_Assignment_. Identify each line below containing the string "DecValTok" and copy it.

[Dataset entries]

<<<<

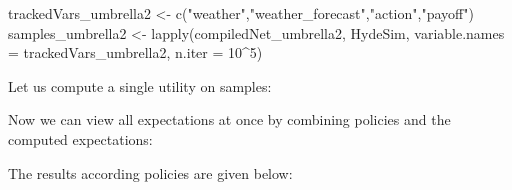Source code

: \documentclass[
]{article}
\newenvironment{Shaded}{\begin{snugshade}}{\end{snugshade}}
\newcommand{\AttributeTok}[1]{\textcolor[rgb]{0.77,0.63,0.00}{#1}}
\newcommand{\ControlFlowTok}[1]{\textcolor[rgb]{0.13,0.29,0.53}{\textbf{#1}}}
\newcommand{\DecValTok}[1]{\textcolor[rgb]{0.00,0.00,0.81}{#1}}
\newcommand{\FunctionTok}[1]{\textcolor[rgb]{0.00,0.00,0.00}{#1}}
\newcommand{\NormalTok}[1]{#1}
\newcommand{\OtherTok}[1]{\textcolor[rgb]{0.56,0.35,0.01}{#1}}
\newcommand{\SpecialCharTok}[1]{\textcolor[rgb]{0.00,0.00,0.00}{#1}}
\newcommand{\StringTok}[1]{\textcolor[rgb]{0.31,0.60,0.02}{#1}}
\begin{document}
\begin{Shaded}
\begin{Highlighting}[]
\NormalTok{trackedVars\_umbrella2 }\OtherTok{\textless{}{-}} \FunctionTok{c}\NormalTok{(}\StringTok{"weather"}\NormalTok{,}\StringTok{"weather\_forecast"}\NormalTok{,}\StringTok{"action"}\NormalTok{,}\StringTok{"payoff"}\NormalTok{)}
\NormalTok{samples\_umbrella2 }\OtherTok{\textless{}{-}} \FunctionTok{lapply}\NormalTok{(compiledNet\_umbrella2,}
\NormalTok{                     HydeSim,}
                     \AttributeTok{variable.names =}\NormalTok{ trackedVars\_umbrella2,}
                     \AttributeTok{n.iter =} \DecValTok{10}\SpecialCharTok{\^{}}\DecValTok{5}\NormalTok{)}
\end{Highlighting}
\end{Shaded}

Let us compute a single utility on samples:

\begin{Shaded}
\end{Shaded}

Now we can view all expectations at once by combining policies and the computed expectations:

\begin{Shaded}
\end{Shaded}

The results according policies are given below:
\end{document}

>>>>

_Written solution_.
\newcommand{\DecValTok}[1]{\textcolor[rgb]{0.00,0.00,0.81}{#1}}
                     \AttributeTok{n.iter =} \DecValTok{10}\SpecialCharTok{\^{}}\DecValTok{5}\NormalTok{)}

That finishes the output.